Deepen Analysis with Appeals Data
Since the first reports by platforms are primarily qualitative, they provide limited insight into the quantitative data used to assess risks and mitigation measures. When cited, metrics are often high level and duplicate pre-existing transparency report disclosures. Building on the Board’s experience, one way to evaluate the effectiveness of mitigation measures, particularly on freedom of expression and other human rights, is to draw on both qualitative and quantitative assessments of user appeals data, such as on decisions to remove or restore content. Appeals are not only a mechanism for error correction, they are also a vital safeguard for protecting free speech by revealing which enforcement practices may be suppressing lawful expression. User reports and appeals against decisions to leave content online can also highlight where enforcement practices may be failing to properly curb harmful content.
Enforcement Trends as Indicators of Risks
Appeals can also offer valuable insights into enforcement accuracy and residual risks. For example, data on appeals volume, geographic location, relevant policies, associated risk areas and outcomes can help determine which mitigation measures are effective over time – and which require improvement. Receiving hundreds of thousands of appeals annually from around the world, the Board’s data could help highlight enforcement trends as potential indicators of risks, such as censorship of journalistic content, and over- or underenforcement of policies during a crisis, as well as help to evaluate the effectiveness of mitigations. This, in turn, could supplement platforms’ own processes, contributing to independent oversight.
By systematically analyzing, openly reporting and meaningfully integrating data into risk assessments, platforms will not only enhance the effectiveness of mitigation but also strengthen trust in their commitment to safeguard human rights.
Conclusion
Now the initial rounds of assessments have been published and as platforms develop their next reports, the time is right to refine methodologies to ensure that products, platform features and content moderation systems are evaluated with greater precision, depth and robustness. A transparent and multi-stakeholder approach, bringing together diverse expertise and perspectives, is essential to support this endeavor. It is crucial that human rights, particularly freedom of expression, are placed at the center of systemic risk assessments to safeguard speech, rather than to serve as a mechanism for its restriction.

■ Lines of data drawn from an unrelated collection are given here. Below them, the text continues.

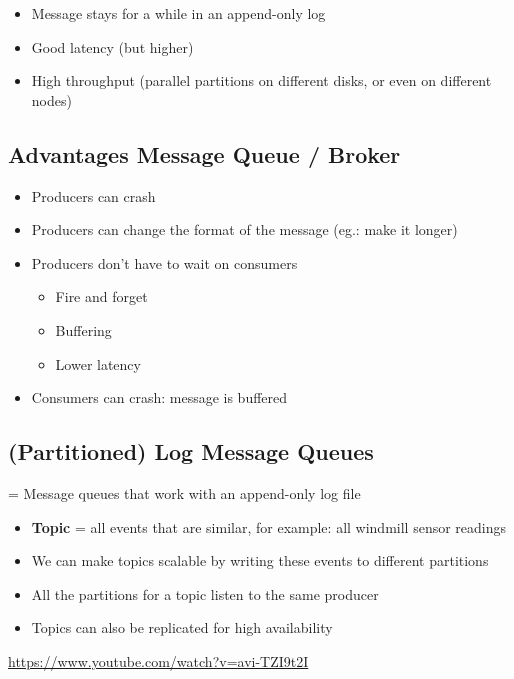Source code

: \documentclass{article}
\begin{document}
\begin{itemize}
    \item Message stays for a while in an append-only log
    \item Good latency (but higher)
    \item High throughput (parallel partitions on different disks, or even on different nodes) 
\end{itemize}

\subsection{Advantages Message Queue / Broker}

\begin{itemize}
    \item Producers can crash
    \item Producers can change the format of the message (eg.: make it longer)
    \item Producers don't have to wait on consumers
    \begin{itemize}
        \item Fire and forget
        \item Buffering
        \item Lower latency
    \end{itemize}
    \item Consumers can crash: message is buffered
\end{itemize}

\subsection{(Partitioned) Log Message Queues}

= Message queues that work with an append-only log file

\begin{itemize}
    \item \textbf{Topic} = all events that are similar, for example: all windmill sensor readings
    \item We can make topics scalable by writing these events to different partitions
    \item All the partitions for a topic listen to the same producer
    \item Topics can also be replicated for high availability
\end{itemize}

\url{https://www.youtube.com/watch?v=avi-TZI9t2I}
\end{document}
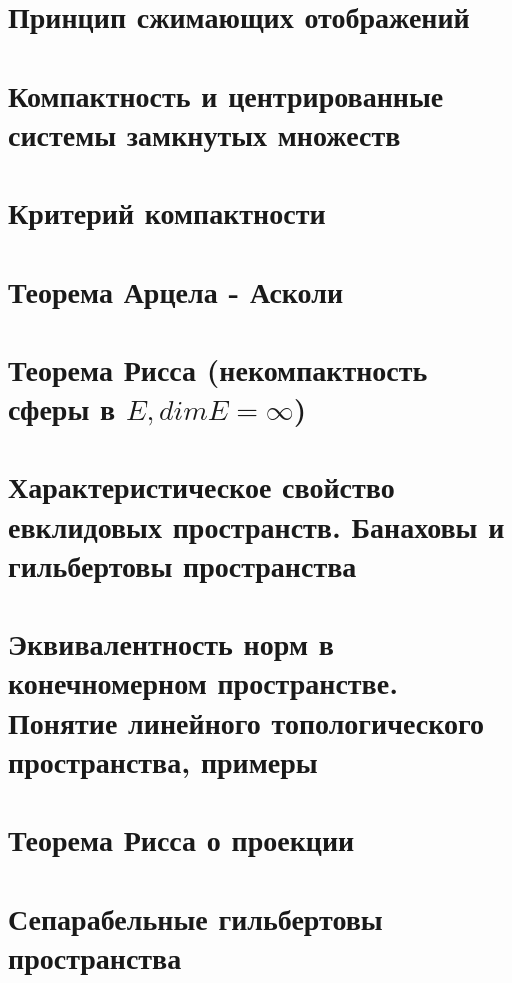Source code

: \section{Принцип сжимающих отображений}


\section{Компактность и центрированные системы замкнутых множеств}


\section{Критерий компактности}


\section{Теорема Арцела - Асколи}


\section{Теорема Рисса (некомпактность сферы в $E, dim E = \infty$)}


\section{Характеристическое свойство евклидовых пространств. Банаховы и гильбертовы пространства}


\section{Эквивалентность норм в конечномерном пространстве. Понятие линейного топологического пространства, примеры}


\section{Теорема Рисса о проекции}


\section{Сепарабельные гильбертовы пространства}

By drawing on its expertise, the Board is committed to help develop rights-based approaches that centrally position freedom of expression. Given the iterative nature of assessments, the Board encourages platforms to incorporate feedback and for regulators to take these insights into account when designing guidance for platforms and auditors.
The Board looks forward to working with interested organizations and experts on systemic risk assessments and mitigation.